Per contra, learned counsel for the respondent-State  submitted that the Trial Court and the High Court have  analysed the evidence in great detail and have rightly  concluded that offence punishable under Section 376 IPC.

Coming to the question as to whether Section 354 of  the Act has any application, it is to be noted that the  provision makes penal the assault or use of criminal force  to a woman to outrage her modesty. The essential  ingredients of offence under Section 354 IPC are:

(a)     That the assault must be on a woman. (b)     That the accused must have used  criminal force on her.   (c)     That the criminal force must have been  used on the woman intending thereby to  outrage her modesty.                 

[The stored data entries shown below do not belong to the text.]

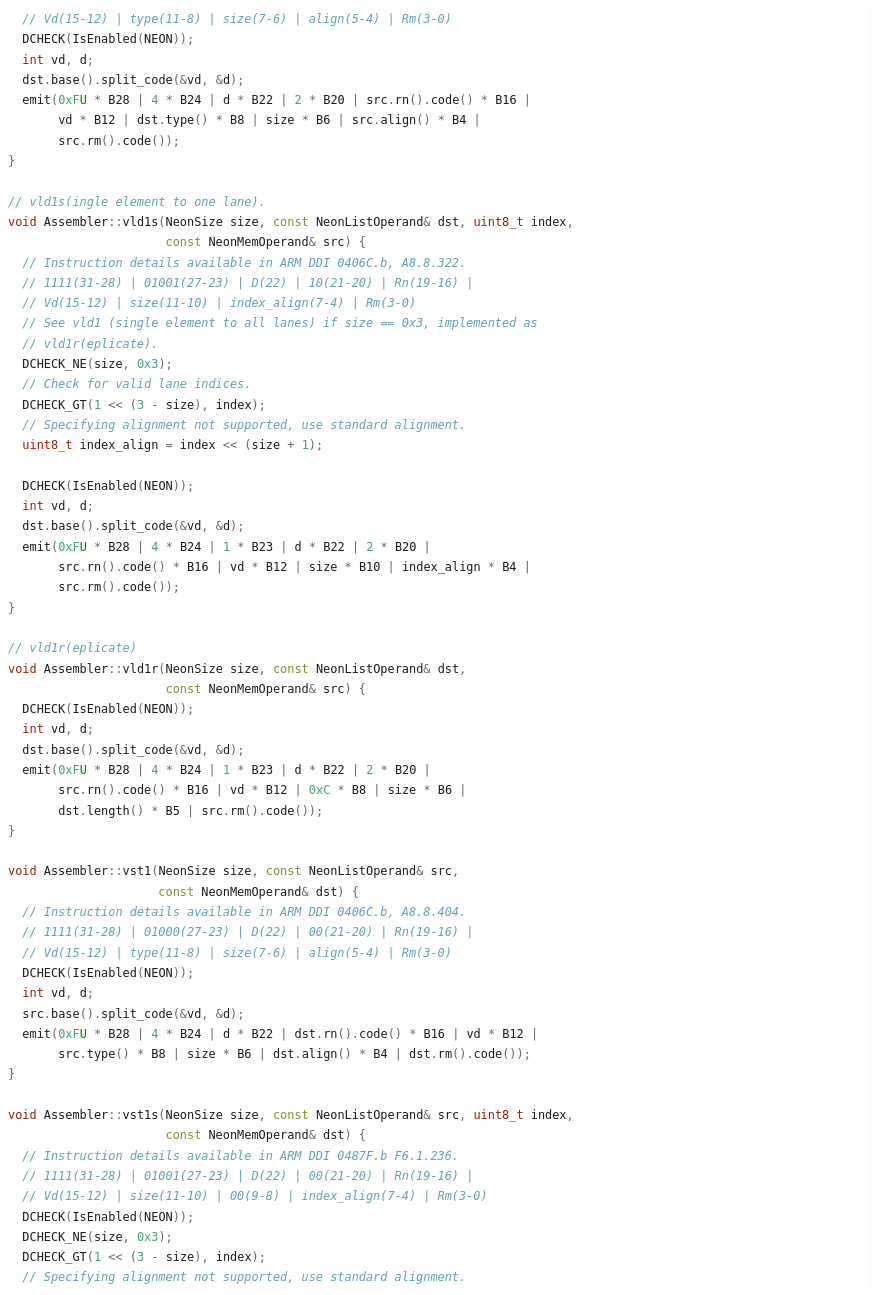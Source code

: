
 ```cpp
  // Vd(15-12) | type(11-8) | size(7-6) | align(5-4) | Rm(3-0)
  DCHECK(IsEnabled(NEON));
  int vd, d;
  dst.base().split_code(&vd, &d);
  emit(0xFU * B28 | 4 * B24 | d * B22 | 2 * B20 | src.rn().code() * B16 |
       vd * B12 | dst.type() * B8 | size * B6 | src.align() * B4 |
       src.rm().code());
}

// vld1s(ingle element to one lane).
void Assembler::vld1s(NeonSize size, const NeonListOperand& dst, uint8_t index,
                      const NeonMemOperand& src) {
  // Instruction details available in ARM DDI 0406C.b, A8.8.322.
  // 1111(31-28) | 01001(27-23) | D(22) | 10(21-20) | Rn(19-16) |
  // Vd(15-12) | size(11-10) | index_align(7-4) | Rm(3-0)
  // See vld1 (single element to all lanes) if size == 0x3, implemented as
  // vld1r(eplicate).
  DCHECK_NE(size, 0x3);
  // Check for valid lane indices.
  DCHECK_GT(1 << (3 - size), index);
  // Specifying alignment not supported, use standard alignment.
  uint8_t index_align = index << (size + 1);

  DCHECK(IsEnabled(NEON));
  int vd, d;
  dst.base().split_code(&vd, &d);
  emit(0xFU * B28 | 4 * B24 | 1 * B23 | d * B22 | 2 * B20 |
       src.rn().code() * B16 | vd * B12 | size * B10 | index_align * B4 |
       src.rm().code());
}

// vld1r(eplicate)
void Assembler::vld1r(NeonSize size, const NeonListOperand& dst,
                      const NeonMemOperand& src) {
  DCHECK(IsEnabled(NEON));
  int vd, d;
  dst.base().split_code(&vd, &d);
  emit(0xFU * B28 | 4 * B24 | 1 * B23 | d * B22 | 2 * B20 |
       src.rn().code() * B16 | vd * B12 | 0xC * B8 | size * B6 |
       dst.length() * B5 | src.rm().code());
}

void Assembler::vst1(NeonSize size, const NeonListOperand& src,
                     const NeonMemOperand& dst) {
  // Instruction details available in ARM DDI 0406C.b, A8.8.404.
  // 1111(31-28) | 01000(27-23) | D(22) | 00(21-20) | Rn(19-16) |
  // Vd(15-12) | type(11-8) | size(7-6) | align(5-4) | Rm(3-0)
  DCHECK(IsEnabled(NEON));
  int vd, d;
  src.base().split_code(&vd, &d);
  emit(0xFU * B28 | 4 * B24 | d * B22 | dst.rn().code() * B16 | vd * B12 |
       src.type() * B8 | size * B6 | dst.align() * B4 | dst.rm().code());
}

void Assembler::vst1s(NeonSize size, const NeonListOperand& src, uint8_t index,
                      const NeonMemOperand& dst) {
  // Instruction details available in ARM DDI 0487F.b F6.1.236.
  // 1111(31-28) | 01001(27-23) | D(22) | 00(21-20) | Rn(19-16) |
  // Vd(15-12) | size(11-10) | 00(9-8) | index_align(7-4) | Rm(3-0)
  DCHECK(IsEnabled(NEON));
  DCHECK_NE(size, 0x3);
  DCHECK_GT(1 << (3 - size), index);
  // Specifying alignment not supported, use standard alignment.
```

What constitutes an outrage to female modesty is  nowhere defined in IPC. The essence of a woman’s  modesty is her sex. The culpable intention of the accused  is the crux of the matter. The reaction of the woman is  very relevant, but its absence is not always decisive.  Modesty in this Section is an attribute associated with  female human beings as a class. It is a virtue which  attaches to a female owing to her sex. The act of pulling a  woman, removing her saree, coupled with a request for  sexual intercourse, is such as would be an outrage to the  modesty of a woman; and knowledge, that modesty is  likely to be outraged, is sufficient to constitute the offence  without any deliberate intention having such outrage  alone for its object. As indicated above, the word ’modesty’  is not defined in IPC. The Shorter Oxford Dictionary (Third  Edn.) defines the word ’modesty’ in relation to woman as  follows:

       "Decorous in manner and conduct;  not forward or lower; Shame-fast;  Scrupulously chast."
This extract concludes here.